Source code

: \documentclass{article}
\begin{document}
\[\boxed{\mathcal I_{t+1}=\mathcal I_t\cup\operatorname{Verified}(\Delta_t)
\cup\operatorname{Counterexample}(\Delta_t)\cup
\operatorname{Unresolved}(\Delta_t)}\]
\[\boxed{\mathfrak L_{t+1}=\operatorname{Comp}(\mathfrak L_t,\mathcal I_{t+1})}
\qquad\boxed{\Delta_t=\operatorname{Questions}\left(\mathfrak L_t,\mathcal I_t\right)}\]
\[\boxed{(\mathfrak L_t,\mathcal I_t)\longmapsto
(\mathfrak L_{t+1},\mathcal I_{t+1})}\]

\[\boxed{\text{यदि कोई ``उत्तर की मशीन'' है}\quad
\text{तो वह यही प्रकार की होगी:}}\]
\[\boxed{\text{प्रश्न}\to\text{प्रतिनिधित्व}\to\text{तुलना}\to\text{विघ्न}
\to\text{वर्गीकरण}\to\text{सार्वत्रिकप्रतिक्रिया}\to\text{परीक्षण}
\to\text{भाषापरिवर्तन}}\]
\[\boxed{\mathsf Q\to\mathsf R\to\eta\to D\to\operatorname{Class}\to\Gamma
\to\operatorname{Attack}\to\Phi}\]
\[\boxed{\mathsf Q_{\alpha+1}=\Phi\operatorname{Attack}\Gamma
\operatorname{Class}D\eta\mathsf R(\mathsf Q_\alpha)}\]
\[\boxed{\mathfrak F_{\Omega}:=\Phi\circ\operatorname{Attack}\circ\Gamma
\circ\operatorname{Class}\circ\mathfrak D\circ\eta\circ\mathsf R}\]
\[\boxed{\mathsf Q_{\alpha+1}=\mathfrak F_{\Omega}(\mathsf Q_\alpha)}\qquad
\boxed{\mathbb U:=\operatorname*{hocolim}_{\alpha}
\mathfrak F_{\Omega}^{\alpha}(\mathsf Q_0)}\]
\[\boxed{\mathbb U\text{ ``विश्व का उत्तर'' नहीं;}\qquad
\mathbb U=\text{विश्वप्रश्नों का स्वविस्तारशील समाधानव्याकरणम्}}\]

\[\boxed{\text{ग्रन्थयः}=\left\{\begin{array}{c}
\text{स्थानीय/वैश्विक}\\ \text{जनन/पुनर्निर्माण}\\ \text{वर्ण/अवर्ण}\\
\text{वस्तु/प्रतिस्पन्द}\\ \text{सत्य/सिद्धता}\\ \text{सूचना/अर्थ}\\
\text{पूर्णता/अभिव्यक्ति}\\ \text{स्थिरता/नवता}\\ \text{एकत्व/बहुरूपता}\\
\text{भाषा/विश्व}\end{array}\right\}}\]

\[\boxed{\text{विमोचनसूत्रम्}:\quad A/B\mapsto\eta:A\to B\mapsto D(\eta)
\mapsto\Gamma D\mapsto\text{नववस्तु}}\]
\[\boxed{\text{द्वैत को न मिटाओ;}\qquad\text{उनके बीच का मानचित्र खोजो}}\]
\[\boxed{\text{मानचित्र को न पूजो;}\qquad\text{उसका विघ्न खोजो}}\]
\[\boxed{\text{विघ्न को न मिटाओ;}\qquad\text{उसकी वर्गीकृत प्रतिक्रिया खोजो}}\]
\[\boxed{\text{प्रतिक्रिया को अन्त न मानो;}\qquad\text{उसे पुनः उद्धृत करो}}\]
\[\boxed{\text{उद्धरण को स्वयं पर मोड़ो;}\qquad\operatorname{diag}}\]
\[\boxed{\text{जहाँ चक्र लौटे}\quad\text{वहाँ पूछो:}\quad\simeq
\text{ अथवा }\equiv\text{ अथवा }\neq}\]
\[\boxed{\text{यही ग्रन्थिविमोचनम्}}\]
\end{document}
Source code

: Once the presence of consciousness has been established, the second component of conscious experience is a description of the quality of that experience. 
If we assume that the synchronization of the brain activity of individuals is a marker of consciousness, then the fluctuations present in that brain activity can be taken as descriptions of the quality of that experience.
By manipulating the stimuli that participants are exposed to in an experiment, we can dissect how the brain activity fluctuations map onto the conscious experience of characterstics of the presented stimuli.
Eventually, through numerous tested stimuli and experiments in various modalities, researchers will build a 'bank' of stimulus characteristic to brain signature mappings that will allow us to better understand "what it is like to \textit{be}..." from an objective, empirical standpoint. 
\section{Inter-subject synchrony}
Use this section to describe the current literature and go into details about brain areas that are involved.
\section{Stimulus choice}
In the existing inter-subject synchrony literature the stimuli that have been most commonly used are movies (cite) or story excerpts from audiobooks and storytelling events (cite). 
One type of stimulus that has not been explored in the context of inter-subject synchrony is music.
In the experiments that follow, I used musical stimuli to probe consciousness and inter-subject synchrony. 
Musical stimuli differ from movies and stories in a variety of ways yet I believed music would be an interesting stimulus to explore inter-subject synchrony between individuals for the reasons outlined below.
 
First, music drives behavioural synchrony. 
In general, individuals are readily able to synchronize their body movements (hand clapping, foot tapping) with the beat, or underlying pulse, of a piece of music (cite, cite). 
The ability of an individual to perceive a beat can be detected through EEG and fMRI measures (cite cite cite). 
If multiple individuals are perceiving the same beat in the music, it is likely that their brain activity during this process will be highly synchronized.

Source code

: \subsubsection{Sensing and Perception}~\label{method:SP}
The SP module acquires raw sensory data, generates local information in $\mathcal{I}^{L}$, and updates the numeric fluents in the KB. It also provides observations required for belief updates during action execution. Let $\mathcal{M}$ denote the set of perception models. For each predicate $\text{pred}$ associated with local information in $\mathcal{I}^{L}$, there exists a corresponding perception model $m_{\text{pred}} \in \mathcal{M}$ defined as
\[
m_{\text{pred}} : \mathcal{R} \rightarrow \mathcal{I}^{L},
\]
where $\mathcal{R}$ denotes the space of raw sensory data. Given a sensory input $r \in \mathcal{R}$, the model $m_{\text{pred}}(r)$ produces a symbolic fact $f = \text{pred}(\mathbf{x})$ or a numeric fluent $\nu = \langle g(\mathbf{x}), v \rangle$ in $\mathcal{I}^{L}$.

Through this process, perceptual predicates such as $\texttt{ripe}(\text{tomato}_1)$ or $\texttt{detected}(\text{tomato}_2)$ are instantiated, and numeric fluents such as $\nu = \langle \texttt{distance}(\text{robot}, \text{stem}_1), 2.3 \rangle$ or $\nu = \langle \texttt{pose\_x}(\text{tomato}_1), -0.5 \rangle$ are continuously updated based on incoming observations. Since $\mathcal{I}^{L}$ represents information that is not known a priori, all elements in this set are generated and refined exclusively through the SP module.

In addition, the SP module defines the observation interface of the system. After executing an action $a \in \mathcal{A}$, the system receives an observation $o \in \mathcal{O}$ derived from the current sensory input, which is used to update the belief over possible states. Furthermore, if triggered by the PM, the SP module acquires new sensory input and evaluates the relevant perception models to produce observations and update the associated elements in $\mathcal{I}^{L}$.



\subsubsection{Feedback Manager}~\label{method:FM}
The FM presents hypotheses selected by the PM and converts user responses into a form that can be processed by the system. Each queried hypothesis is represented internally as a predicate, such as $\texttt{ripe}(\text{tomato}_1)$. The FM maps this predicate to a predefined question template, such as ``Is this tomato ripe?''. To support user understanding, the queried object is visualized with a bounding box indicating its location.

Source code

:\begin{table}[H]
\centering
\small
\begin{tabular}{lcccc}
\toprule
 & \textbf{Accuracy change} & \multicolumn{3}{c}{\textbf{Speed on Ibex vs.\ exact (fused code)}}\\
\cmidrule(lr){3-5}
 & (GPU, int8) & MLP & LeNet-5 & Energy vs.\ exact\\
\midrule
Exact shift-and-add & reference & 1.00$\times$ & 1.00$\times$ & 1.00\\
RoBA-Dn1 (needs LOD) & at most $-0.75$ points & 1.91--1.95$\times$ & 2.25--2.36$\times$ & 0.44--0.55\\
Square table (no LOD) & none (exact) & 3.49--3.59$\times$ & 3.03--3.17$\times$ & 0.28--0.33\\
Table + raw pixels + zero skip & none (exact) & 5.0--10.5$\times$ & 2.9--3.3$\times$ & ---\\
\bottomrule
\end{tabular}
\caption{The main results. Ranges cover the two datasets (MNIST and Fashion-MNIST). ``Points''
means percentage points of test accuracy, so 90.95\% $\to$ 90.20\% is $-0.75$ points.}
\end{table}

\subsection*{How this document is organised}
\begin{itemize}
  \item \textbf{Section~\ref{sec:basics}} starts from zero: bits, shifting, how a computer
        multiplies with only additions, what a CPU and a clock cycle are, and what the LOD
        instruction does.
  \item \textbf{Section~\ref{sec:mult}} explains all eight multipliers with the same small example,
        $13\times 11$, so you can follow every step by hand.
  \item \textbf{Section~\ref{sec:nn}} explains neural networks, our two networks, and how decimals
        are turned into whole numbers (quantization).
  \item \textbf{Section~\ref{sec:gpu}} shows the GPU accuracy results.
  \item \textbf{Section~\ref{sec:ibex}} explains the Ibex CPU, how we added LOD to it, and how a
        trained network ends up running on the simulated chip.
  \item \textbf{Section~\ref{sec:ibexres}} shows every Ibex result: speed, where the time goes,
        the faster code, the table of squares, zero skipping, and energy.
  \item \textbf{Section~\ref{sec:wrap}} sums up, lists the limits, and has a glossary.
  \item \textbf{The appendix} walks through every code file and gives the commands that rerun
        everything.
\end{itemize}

-=-=-

[What you need to do]
Note down each line above where the word "literature" occurs.

[Exercise response]
Use this section to describe the current literature and go into details about brain areas that are involved.
In the existing inter-subject synchrony literature the stimuli that have been most commonly used are movies (cite) or story excerpts from audiobooks and storytelling events (cite). 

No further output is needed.